» **Task data**
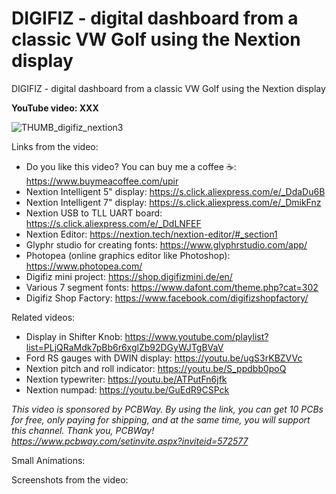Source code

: # DIGIFIZ - digital dashboard from a classic VW Golf using the Nextion display
DIGIFIZ - digital dashboard from a classic VW Golf using the Nextion display

**YouTube video: XXX**


![THUMB_digifiz_nextion3](https://github.com/user-attachments/assets/fa5bd6bb-35c8-41e9-8712-7b727412ce20)



Links from the video:
- Do you like this video? You can buy me a coffee ☕: https://www.buymeacoffee.com/upir
- Nextion Intelligent 5" display: https://s.click.aliexpress.com/e/_DdaDu6B
- Nextion Intelligent 7" display: https://s.click.aliexpress.com/e/_DmikFnz
- Nextion USB to TLL UART board: https://s.click.aliexpress.com/e/_DdLNFEF
- Nextion Editor: https://nextion.tech/nextion-editor/#_section1
- Glyphr studio for creating fonts: https://www.glyphrstudio.com/app/
- Photopea (online graphics editor like Photoshop): https://www.photopea.com/
- Digifiz mini project: https://shop.digifizmini.de/en/
- Various 7 segment fonts: https://www.dafont.com/theme.php?cat=302
- Digifiz Shop Factory: https://www.facebook.com/digifizshopfactory/


Related videos:
- Display in Shifter Knob: https://www.youtube.com/playlist?list=PLjQRaMdk7pBb6r6xglZb92DGyWJTgBVaV
- Ford RS gauges with DWIN display: https://youtu.be/ugS3rKBZVVc
- Nextion pitch and roll indicator: https://youtu.be/S_ppdbb0poQ
- Nextion typewriter: https://youtu.be/ATPutFn6jfk
- Nextion numpad: https://youtu.be/GuEdR9CSPck


_This video is sponsored by PCBWay. By using the link, you can get 10 PCBs for free, only paying for shipping, and at the same time, you will support this channel. Thank you, PCBWay! https://www.pcbway.com/setinvite.aspx?inviteid=572577_


Small Animations:


Screenshots from the video:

» **Required action**
Reproduce the entries above exactly, though not their pictures.

» **Response box**
Source code

: # DIGIFIZ - digital dashboard from a classic VW Golf using the Nextion display
DIGIFIZ - digital dashboard from a classic VW Golf using the Nextion display

**YouTube video: XXX**


![THUMB_digifiz_nextion3](https://github.com/user-attachments/assets/fa5bd6bb-35c8-41e9-8712-7b727412ce20)



Links from the video:
- Do you like this video? You can buy me a coffee ☕: https://www.buymeacoffee.com/upir
- Nextion Intelligent 5" display: https://s.click.aliexpress.com/e/_DdaDu6B
- Nextion Intelligent 7" display: https://s.click.aliexpress.com/e/_DmikFnz
- Nextion USB to TLL UART board: https://s.click.aliexpress.com/e/_DdLNFEF
- Nextion Editor: https://nextion.tech/nextion-editor/#_section1
- Glyphr studio for creating fonts: https://www.glyphrstudio.com/app/
- Photopea (online graphics editor like Photoshop): https://www.photopea.com/
- Digifiz mini project: https://shop.digifizmini.de/en/
- Various 7 segment fonts: https://www.dafont.com/theme.php?cat=302
- Digifiz Shop Factory: https://www.facebook.com/digifizshopfactory/


Related videos:
- Display in Shifter Knob: https://www.youtube.com/playlist?list=PLjQRaMdk7pBb6r6xglZb92DGyWJTgBVaV
- Ford RS gauges with DWIN display: https://youtu.be/ugS3rKBZVVc
- Nextion pitch and roll indicator: https://youtu.be/S_ppdbb0poQ
- Nextion typewriter: https://youtu.be/ATPutFn6jfk
- Nextion numpad: https://youtu.be/GuEdR9CSPck


_This video is sponsored by PCBWay. By using the link, you can get 10 PCBs for free, only paying for shipping, and at the same time, you will support this channel. Thank you, PCBWay! https://www.pcbway.com/setinvite.aspx?inviteid=572577_


Small Animations:


Screenshots from the video:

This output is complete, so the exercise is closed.